-- To do --
Check every line of the data below for the word "java", then give only the number of lines that have it.

(Saved entries)
== Segment start ==

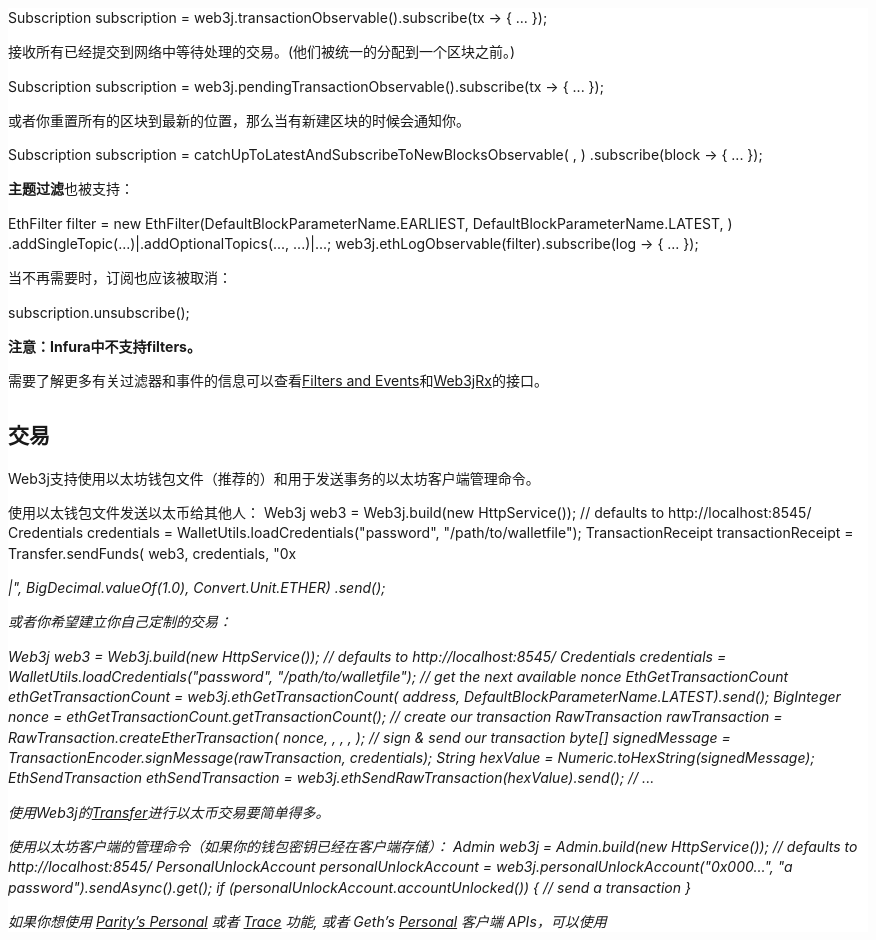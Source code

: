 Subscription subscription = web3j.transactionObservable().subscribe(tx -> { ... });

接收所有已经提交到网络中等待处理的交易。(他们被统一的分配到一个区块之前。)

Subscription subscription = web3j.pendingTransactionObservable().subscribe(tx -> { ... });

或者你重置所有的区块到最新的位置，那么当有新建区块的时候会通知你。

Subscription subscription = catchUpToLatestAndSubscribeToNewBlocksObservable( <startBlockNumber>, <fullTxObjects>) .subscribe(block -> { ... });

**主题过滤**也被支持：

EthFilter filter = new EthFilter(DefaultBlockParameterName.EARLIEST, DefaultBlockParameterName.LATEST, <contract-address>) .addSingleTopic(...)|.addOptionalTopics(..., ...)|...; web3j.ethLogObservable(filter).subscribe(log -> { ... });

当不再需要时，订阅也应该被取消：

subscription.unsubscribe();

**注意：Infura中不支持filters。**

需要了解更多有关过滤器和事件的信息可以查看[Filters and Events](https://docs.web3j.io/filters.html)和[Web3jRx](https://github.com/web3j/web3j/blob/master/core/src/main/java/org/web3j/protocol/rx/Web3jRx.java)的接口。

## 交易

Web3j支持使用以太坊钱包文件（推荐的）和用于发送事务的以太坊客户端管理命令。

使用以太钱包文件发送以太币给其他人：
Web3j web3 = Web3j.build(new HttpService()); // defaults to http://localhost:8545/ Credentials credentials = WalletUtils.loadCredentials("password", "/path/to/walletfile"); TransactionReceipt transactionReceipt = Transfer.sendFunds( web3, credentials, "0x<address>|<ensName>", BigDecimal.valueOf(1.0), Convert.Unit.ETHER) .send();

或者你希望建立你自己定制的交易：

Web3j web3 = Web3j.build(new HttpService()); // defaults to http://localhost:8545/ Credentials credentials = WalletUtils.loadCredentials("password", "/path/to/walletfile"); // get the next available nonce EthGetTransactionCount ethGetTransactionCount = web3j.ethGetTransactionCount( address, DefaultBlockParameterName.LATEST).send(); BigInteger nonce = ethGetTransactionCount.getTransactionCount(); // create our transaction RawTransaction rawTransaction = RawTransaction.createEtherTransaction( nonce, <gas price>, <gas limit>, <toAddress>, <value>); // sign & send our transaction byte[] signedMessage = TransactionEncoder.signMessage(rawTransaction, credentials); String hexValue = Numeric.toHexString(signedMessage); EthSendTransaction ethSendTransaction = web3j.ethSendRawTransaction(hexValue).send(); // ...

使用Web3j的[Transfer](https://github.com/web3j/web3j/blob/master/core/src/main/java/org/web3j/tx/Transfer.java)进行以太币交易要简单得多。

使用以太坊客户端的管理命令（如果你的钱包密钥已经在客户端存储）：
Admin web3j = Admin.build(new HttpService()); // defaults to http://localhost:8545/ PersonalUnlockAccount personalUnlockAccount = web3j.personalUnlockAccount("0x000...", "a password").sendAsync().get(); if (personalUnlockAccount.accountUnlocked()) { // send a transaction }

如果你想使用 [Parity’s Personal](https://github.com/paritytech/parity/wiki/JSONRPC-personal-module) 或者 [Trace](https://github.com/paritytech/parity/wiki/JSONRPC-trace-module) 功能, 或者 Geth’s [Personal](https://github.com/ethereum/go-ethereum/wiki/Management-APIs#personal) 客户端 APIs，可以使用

== Segment end ==
== Segment start ==

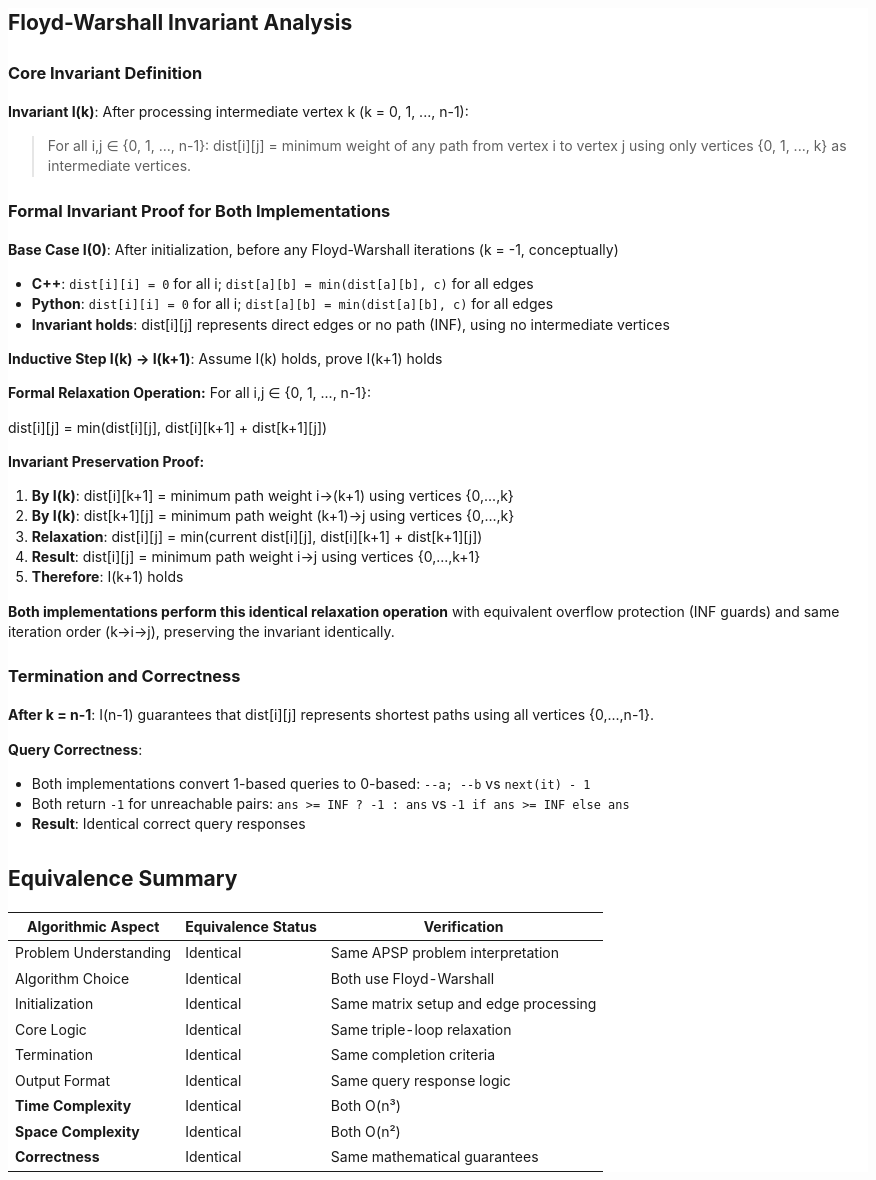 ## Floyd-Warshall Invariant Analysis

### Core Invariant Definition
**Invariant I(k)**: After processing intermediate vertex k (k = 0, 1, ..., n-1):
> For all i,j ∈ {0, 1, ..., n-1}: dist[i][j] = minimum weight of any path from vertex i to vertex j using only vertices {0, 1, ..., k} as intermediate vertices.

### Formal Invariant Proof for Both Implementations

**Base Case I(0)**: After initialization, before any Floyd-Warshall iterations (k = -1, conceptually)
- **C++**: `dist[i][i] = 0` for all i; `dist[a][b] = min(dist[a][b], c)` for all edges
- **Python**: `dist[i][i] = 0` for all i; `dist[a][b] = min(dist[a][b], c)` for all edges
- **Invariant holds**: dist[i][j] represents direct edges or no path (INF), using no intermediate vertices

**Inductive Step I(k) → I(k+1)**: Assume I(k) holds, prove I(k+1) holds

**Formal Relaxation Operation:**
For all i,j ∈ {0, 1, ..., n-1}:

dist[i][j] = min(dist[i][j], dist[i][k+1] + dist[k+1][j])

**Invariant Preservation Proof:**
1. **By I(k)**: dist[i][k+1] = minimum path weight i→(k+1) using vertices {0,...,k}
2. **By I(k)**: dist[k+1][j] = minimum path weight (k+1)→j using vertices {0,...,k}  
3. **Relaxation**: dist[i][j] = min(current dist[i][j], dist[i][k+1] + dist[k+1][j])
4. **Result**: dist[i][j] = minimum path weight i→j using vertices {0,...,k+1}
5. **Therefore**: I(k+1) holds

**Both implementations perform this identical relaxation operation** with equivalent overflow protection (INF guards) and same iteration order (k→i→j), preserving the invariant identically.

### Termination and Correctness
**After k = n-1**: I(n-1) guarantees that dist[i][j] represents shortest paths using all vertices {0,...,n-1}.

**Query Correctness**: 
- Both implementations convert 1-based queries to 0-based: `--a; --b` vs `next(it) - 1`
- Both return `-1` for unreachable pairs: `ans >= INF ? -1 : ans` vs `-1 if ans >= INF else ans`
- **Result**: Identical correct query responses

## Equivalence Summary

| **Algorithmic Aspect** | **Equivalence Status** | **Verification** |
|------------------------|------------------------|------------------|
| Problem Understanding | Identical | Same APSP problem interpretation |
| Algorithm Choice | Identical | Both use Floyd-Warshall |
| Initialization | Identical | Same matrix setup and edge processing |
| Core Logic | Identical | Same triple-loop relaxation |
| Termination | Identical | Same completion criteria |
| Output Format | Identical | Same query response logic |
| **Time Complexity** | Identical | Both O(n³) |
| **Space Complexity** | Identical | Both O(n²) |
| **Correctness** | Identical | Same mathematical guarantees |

== Segment end ==

-- Answer section --
2